Danach folgt in Kapitel 50 noch ein Lob auf den Hohepriester Simon II (ca. 220-195 v. Chr.), der ein Zeitgenosse des Weisheitslehrers war. Aber dieses Lob ist deutlich abgesetzt von den biblischen Gestalten, über die er zuvor geschrieben hatte.

Bedenkenswert ist auch, was Jesus, der Sohn Sirachs, über die Schriftgelehrten schreibt:

34b Anders, wer seine Seele hingibt und über das Gesetz des Höchsten nachdenkt: 39,1 Die Weisheit aller Vorfahren erforscht er und mit Prophezeiungen beschäftigt er sich. (Sirach 38,34b-39,1)

Die katholische Jerusalemer Bibel merkt dazu an:

Gesetz, Weisheit, Weissagungen: es handelt sich wahrscheinlich um die drei Teile der Heiligen Schrift.

Falls dem so ist, war die jüdische Heilige Schrift mit ihren drei Teilen, dem Gesetz, den Propheten und den (übrigen) Schriften bereits eine feste Größe, zu der der Sohn Sirachs nichts hinzufügen wollte.

Der Epilog des Buches weist auf die Absicht des Verfassers hin:

27 Bildung des Verstandes und Wissens hat er aufgezeichnet in diesem Buch – Jesus aus Jerusalem, Sohn des Sirach, des Eleasar, der Weisheit aus seinem Herzen hervorströmen ließ. 28 Selig, der bei diesen Dingen verweilt und sich dies zu Herzen nimmt und weise wird. 29 Denn wenn er dies tut, hat er zu allem Kraft, weil das Licht des Herrn seine Fährte ist; er hat den Frommen Weisheit gegeben. Gepriesen ist der Herr in Ewigkeit! Amen, amen! (Sirach 50,27-29)

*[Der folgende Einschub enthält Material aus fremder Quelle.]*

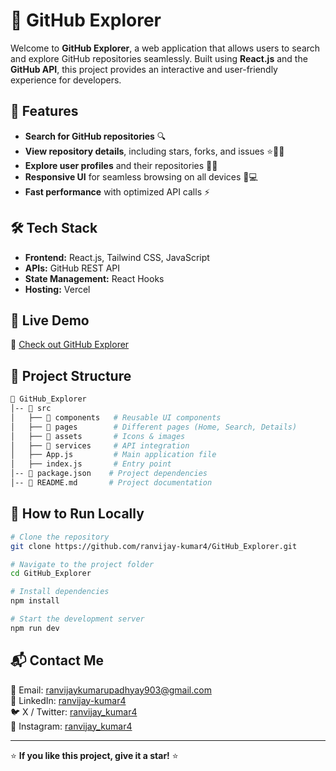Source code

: # 🚀 GitHub Explorer

Welcome to **GitHub Explorer**, a web application that allows users to search and explore GitHub repositories seamlessly. Built using **React.js** and the **GitHub API**, this project provides an interactive and user-friendly experience for developers.

## 🌟 Features
- **Search for GitHub repositories** 🔍
- **View repository details**, including stars, forks, and issues ⭐🍴🐞
- **Explore user profiles** and their repositories 👤📂
- **Responsive UI** for seamless browsing on all devices 📱💻
- **Fast performance** with optimized API calls ⚡

## 🛠️ Tech Stack
- **Frontend:** React.js, Tailwind CSS, JavaScript
- **APIs:** GitHub REST API
- **State Management:** React Hooks
- **Hosting:** Vercel 

## 🎯 Live Demo
🔗 [Check out GitHub Explorer]([https://yourgithubexplorer.com](https://project-github-explorer.vercel.app/)) 

## 📂 Project Structure
```bash
📁 GitHub_Explorer
│-- 📂 src
│   ├── 📁 components   # Reusable UI components
│   ├── 📁 pages        # Different pages (Home, Search, Details)
│   ├── 📁 assets       # Icons & images
│   ├── 📂 services     # API integration
│   ├── App.js         # Main application file
│   ├── index.js       # Entry point
│-- 📄 package.json    # Project dependencies
│-- 📄 README.md       # Project documentation
```

## 🚀 How to Run Locally
```bash
# Clone the repository
git clone https://github.com/ranvijay-kumar4/GitHub_Explorer.git

# Navigate to the project folder
cd GitHub_Explorer

# Install dependencies
npm install

# Start the development server
npm run dev
```

## 📬 Contact Me
📧 Email: ranvijaykumarupadhyay903@gmail.com  
🔗 LinkedIn: [ranvijay-kumar4](https://www.linkedin.com/in/ranvijay-kumar4/)  
🐦 X / Twitter: [ranvijay_kumar4](https://x.com/ranvijay_kumar4)  
📸 Instagram: [ranvijay_kumar4](https://www.instagram.com/ranvijay_kumar4/)  

---

⭐ **If you like this project, give it a star!** ⭐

Es geht um „Bildung des Verstandes und Wissens“. Interessant ist die Formulierung: „der Weisheit aus seinem Herzen hervorströmen ließ“. Obwohl er anschließend auf Gott verweist, ist des die Weisheit seines Herzens. Für einen frommen Juden gab es die Weisheit natürlich nur in Harmonie mit Gott. Deswegen folgt auch der Lobpreis Gottes. Jesus Sirach bzw. der Schreiber des Epilogs sah in den Worten des Buches schon eine Hilfe, das Licht des Herrn zu erkennen. Er hat aber nicht Heilige Schrift geschrieben, sondern das, was er aus der Schrift verstanden hat, in seinem Herzen durchdacht und für seine Leser aufbereitet.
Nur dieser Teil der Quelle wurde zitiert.